Tuesday, June 14th, 2005

We get calls from time to time from people who believed everything they saw in an infomercial, at a "seminar," or speaking to a stranger over the phone who just happened to contact them about starting their own home-based business.

I wish there were a way for people to understand before they ever receive these stimuli that the bulk of what they are going to be told will be false. I only know about what they are being told because some people second-guess their gut instincts, find my company in Google, and call to verify what they were told.

Trust your gut instincts. If it sounds too good to be true — such as someone promising that you will make thousands of dollars per month selling on eBay without knowing anything about selling on eBay — it’s probably not true. Someone who called me told me that they were told that they would need to sign up for a certain "system" for over a year because that’s how long it takes to have success on eBay. So I told him about one of our clients who sold nearly $4000 of inventory in her first three days selling on eBay.

Success on eBay is not about getting rich quick. It is not about "systems" or "programmes" where you don’t have to know anything about eBay or your inventory or your shopper/buyer or being an entrepreneur or using your computer. There are no "secrets" or "tricks." The same things that make someone successful on eBay are the same kinds of things that make or break a new store opening in your town.
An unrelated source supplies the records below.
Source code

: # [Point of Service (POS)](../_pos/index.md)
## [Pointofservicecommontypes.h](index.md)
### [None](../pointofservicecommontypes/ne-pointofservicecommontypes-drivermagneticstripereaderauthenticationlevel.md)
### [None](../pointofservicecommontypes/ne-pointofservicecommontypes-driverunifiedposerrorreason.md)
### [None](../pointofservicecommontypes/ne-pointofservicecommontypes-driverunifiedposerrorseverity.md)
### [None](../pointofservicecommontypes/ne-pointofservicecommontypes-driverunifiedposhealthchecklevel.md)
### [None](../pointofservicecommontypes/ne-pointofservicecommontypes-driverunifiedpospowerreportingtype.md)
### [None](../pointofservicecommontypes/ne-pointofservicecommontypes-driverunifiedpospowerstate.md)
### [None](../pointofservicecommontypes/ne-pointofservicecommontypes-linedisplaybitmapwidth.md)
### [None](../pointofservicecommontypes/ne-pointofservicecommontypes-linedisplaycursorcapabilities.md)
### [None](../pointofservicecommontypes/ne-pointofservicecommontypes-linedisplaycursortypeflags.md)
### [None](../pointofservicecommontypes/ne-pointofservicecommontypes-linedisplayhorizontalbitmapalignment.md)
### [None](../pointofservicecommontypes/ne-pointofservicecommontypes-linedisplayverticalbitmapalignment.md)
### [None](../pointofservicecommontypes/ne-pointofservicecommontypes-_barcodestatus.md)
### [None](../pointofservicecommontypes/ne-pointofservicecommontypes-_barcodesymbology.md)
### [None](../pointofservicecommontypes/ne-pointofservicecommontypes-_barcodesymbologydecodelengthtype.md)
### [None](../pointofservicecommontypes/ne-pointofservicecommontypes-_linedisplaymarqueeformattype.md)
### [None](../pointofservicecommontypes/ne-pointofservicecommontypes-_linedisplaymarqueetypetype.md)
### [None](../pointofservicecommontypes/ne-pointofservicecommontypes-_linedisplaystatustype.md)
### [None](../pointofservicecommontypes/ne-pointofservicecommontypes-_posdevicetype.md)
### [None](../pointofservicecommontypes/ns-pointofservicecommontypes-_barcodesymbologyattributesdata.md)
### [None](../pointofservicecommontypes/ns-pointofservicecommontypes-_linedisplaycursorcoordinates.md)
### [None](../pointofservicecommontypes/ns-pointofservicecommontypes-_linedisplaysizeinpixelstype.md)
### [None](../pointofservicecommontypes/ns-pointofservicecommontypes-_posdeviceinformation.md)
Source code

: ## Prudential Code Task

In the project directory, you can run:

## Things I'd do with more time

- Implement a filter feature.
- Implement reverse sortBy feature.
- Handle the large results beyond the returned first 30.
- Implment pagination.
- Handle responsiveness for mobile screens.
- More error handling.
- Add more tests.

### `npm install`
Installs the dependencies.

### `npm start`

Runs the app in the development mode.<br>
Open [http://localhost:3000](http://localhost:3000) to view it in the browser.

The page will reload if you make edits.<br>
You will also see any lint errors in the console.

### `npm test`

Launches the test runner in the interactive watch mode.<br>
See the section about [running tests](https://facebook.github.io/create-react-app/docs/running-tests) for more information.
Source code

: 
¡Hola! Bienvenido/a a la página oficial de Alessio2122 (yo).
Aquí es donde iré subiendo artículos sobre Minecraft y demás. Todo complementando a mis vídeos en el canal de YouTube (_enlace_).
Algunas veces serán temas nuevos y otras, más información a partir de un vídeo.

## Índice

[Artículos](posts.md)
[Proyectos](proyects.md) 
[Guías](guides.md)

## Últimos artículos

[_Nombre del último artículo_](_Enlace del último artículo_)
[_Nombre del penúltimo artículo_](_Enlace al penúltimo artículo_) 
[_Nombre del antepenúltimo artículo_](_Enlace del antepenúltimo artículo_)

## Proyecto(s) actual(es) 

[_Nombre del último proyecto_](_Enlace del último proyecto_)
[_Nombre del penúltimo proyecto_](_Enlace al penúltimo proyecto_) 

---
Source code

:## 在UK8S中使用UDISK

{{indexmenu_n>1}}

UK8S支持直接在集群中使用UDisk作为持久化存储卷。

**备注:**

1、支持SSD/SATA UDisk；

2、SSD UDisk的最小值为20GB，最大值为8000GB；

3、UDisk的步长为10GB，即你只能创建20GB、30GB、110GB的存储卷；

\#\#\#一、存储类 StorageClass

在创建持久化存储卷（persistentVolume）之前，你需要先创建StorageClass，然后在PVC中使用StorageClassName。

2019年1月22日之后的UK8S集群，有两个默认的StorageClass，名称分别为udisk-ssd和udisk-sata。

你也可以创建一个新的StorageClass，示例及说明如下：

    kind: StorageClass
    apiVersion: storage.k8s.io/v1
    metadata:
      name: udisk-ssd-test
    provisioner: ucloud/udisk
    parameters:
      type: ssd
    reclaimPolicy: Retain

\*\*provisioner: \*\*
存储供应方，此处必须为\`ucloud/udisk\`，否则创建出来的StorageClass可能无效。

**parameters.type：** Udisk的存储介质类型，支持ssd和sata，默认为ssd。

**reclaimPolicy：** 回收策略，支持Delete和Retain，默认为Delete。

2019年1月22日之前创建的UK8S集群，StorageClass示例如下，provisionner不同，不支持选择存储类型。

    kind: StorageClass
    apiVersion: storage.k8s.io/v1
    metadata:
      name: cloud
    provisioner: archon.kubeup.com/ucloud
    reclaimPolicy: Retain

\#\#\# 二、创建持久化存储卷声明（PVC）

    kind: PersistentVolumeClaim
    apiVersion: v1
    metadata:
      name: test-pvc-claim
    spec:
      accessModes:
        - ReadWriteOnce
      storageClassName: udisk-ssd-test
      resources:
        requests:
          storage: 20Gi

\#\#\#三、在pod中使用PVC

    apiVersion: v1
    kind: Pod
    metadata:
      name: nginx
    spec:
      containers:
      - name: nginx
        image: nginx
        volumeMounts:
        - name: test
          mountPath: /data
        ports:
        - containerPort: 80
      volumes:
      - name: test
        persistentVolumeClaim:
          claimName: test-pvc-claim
It’s a combination of elements that mostly come back to marketing… your identity and presentation, your item and its presentation, the supply of and demand for your items currently in the eBay marketplace, your strategy for listing these items, your pricing, your policies, your customer service, and how well you evolve as the marketplace evolves.
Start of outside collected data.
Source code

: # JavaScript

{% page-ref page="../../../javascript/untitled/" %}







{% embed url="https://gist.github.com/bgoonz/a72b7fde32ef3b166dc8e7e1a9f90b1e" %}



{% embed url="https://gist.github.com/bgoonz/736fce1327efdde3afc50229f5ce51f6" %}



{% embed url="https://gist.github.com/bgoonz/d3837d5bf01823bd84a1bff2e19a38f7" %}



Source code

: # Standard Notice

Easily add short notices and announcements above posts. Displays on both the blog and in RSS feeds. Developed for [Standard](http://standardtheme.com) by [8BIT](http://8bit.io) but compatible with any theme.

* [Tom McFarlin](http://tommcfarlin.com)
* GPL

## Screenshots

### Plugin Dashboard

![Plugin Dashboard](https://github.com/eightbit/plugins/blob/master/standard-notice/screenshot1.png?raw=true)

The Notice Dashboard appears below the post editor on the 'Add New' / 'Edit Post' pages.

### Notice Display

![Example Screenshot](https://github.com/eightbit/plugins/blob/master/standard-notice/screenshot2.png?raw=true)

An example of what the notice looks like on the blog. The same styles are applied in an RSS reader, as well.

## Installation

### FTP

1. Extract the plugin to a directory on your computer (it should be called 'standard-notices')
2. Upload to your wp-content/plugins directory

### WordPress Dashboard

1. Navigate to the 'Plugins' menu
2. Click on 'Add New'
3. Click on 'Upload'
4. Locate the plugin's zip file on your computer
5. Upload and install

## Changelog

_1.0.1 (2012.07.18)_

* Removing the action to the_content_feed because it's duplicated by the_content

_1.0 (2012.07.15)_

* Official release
If you are considering buying an eBay book, attending a seminar, or pursuing anything about "starting your own home-based business," research the person or company behind those materials. Don’t just believe testimonials as they may be fake. Insist on knowing more about who people are, their backgrounds, their clients, and if they are claiming to be or have been a big eBay seller, ask for their eBay user ID. You can then see what they are selling, what their reputation is, and if they are as big and good as they claim to be.